Muchos productos químicos son peligrosos, y es porque queremos que lo sean. Queremos que quemen en el interior de los motores de los vehículos. Queremos que desatasquen las cañerías de las casas. Queremos que eliminen las plagas de los cultivos. Queremos tener gas butano en casa. Queremos que eliminen el óxido de las instalaciones metálicas. Queremos que desinfecten nuestras heridas. Todo ello requiere combustibles, ácidos y bases, oxidantes o disolventes, entre otros productos. Hay otros procedimientos para conseguir algunos de los objetivos citados, en algunos casos, pero en otros muchos no, y por lo tanto, habrá que fabricar y transportar sustancias peligrosas por muchos años.

Parte posterior de una cisterna de mercancía peligrosa

Por las carreteras encontramos con frecuencia camiones de transporte de mercancías peligrosas. Su parte posterior suele ser del estilo de la figura, llena de signos y etiquetas. Corresponden a los siguientes conceptos:

1 Datos del transportista
2 Velocidad a la que puede ir por diferentes vías
3 Número de peligro
4 Número ONU
5 Etiqueta especial de peligro (líquido caliente)
6 Etiqueta de peligro
7 Placa V6 del Código de Circulación acerca de que el vehículo tiene más de 12 m de longitud.

Los conceptos 1, 2 y 7 son muy claros. Hablaremos del resto.

¿Qué mercancías peligrosas se pueden transportar? Casi todas, siempre que se satisfagan determinadas condiciones que la normativa prevé. Hay diferentes legislaciones para transporte por carretera (ADR), por ferrocarril (RID), por buque (IMDG) y por vía aérea (OACI), Nos centraremos aquí solo en el ADR. El resto de las legislaciones son parecidas en sus términos generales.

ADR proviene de European Agreement concerning the International Carriage of Dangerous Goods by Road. Es una legislación europea vigente en España desde 1972. Va cambiando con el tiempo, a medida que aparecen sustancias nuevas y a medida que se tiene más experiencia en su aplicación [+]. Es un texto sumamente prolijo (más de mil páginas en su última versión), y de interpretación a veces ambigua, porque hay tantas sustancias que es difícil preverlo todo. La última edición global es de 2013, con modificaciones de 2015 [+]

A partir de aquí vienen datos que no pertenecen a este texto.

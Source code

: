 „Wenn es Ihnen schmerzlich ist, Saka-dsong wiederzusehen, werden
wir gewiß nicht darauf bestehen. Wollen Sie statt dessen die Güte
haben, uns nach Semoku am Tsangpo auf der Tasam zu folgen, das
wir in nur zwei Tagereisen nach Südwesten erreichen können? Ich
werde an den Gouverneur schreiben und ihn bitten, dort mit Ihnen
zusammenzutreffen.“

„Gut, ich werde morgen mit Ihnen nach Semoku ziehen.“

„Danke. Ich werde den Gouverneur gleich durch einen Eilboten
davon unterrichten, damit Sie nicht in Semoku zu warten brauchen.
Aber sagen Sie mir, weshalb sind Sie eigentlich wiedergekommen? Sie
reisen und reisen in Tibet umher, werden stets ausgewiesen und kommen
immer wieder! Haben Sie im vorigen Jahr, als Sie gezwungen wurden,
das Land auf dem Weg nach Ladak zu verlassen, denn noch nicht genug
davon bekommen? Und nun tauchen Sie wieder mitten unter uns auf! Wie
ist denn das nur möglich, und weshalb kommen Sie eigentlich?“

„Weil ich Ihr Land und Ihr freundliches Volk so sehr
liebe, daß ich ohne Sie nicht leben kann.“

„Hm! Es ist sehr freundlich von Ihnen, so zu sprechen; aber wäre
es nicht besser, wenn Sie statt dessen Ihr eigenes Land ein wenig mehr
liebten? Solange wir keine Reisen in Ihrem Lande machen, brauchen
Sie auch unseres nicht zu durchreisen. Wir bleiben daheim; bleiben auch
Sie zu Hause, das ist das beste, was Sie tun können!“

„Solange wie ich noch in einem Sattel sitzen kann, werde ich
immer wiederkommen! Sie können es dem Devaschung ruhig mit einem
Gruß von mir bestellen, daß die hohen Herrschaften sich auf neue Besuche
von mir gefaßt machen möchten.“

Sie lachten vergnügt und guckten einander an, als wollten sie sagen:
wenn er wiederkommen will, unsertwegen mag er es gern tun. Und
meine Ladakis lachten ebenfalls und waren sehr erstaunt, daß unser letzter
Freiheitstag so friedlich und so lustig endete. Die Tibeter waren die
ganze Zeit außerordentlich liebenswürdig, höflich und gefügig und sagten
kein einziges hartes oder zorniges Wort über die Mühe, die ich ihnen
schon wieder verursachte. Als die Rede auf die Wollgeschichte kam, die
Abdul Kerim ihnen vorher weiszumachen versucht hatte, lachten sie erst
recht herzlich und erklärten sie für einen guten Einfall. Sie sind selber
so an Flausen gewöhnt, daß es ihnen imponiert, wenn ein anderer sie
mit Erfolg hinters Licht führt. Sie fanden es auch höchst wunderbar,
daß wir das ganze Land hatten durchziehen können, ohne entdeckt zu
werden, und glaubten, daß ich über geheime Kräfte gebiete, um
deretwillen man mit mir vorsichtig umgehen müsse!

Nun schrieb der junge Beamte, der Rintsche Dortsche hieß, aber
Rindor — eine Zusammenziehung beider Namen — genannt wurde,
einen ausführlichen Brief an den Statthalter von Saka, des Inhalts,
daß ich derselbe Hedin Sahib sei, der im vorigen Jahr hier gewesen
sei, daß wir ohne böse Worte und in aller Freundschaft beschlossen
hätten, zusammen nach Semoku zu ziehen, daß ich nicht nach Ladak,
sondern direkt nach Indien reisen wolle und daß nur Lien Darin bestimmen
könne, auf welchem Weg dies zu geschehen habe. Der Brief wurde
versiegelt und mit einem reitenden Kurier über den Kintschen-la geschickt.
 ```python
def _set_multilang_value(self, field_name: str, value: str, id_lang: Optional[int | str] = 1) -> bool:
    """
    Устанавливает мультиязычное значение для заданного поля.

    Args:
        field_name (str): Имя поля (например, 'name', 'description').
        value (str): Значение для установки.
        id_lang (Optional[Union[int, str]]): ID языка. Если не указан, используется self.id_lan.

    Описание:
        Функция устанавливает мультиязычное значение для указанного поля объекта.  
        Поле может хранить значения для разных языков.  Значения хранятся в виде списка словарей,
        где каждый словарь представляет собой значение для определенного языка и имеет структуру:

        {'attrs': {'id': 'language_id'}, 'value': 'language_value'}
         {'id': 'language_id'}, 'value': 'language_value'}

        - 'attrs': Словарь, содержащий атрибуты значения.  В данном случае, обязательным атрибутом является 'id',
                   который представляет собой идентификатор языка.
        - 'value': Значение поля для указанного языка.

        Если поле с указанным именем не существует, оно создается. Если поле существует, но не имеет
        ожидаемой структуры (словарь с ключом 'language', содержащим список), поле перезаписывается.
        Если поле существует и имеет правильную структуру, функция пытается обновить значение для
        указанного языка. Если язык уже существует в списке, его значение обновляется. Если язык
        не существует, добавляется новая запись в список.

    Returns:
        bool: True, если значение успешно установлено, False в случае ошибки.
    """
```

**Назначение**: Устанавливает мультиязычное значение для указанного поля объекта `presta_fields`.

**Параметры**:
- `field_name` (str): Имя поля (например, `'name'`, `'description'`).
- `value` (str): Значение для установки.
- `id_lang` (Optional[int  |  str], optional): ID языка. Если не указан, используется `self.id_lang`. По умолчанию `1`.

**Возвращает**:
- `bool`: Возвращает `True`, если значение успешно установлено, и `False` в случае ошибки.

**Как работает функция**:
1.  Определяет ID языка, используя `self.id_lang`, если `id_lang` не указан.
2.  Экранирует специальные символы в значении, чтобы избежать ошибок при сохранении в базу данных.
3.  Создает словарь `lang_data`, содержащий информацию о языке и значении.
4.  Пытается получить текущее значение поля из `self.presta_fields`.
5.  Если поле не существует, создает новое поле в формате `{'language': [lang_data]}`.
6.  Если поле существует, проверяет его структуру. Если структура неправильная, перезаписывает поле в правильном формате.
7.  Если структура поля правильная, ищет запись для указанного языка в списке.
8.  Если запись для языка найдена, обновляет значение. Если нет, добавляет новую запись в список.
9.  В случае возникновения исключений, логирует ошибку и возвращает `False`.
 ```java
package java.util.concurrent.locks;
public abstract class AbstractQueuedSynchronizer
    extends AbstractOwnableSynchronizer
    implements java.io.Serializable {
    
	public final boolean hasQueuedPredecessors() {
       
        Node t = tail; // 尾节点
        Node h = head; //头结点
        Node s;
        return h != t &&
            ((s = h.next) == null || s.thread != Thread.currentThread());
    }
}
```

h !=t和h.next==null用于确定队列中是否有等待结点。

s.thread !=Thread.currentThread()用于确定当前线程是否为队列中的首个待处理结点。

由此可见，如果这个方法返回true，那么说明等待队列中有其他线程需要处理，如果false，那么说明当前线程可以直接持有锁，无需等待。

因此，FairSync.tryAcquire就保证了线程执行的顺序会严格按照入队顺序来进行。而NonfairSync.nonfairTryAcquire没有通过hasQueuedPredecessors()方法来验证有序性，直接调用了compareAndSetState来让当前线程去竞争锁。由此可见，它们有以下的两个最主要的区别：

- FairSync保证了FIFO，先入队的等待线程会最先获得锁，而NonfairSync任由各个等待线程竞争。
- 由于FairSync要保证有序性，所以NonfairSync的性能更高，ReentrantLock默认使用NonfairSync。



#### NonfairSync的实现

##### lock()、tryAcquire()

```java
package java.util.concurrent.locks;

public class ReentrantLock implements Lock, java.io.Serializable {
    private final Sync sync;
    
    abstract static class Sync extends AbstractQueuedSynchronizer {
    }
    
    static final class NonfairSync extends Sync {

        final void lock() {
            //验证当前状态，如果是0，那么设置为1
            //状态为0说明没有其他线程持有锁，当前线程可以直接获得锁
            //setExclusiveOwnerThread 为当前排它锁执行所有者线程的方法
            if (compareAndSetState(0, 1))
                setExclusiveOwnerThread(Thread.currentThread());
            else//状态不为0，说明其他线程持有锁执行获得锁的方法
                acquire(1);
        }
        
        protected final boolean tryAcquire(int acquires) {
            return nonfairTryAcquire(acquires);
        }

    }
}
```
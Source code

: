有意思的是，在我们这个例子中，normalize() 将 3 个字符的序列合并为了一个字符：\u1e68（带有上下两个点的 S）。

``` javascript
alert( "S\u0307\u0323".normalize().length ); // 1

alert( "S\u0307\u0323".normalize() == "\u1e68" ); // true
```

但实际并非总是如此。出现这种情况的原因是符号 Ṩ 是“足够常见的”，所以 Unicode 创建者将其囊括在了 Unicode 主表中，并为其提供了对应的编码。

Hay tres elementos principales para informar de las características de la mercancía transportada: su número ONU, su número de peligro y la etiqueta de peligro. Los vehículos deben llevarlos visibles, en las partes delantera y trasera, tanto si la cisterna va llena como vacía sin limpiar. Si está totalmente limpia no precisa etiquetado.

Cada mercancía peligrosa tiene un número, igual para todo el mundo, que se denomina número ONU o UN. Una misma sustancia química puede tener distintos números ONU si se presenta en distintas formas físicas (gas licuado o gas a presión, por ejemplo) o en concentraciones distintas que hagan que los riesgos de su transporte varíen (ácido sulfúrico concentrado o diluido, por ejemplo). Hay muchos números que no corresponden a sustancias definidas químicamente sino a conjuntos de sustancias con características similares.

Los números ONU van desde el 0004 al 3526, con varios números sin correspondencia aún. Hay aproximadamente 2800 mercancías numeradas, que cubren un amplísimo espectro de sustancias: explosivas, radiactivas, inflamables, a presión, infecciosas, tóxicas, microorganismos...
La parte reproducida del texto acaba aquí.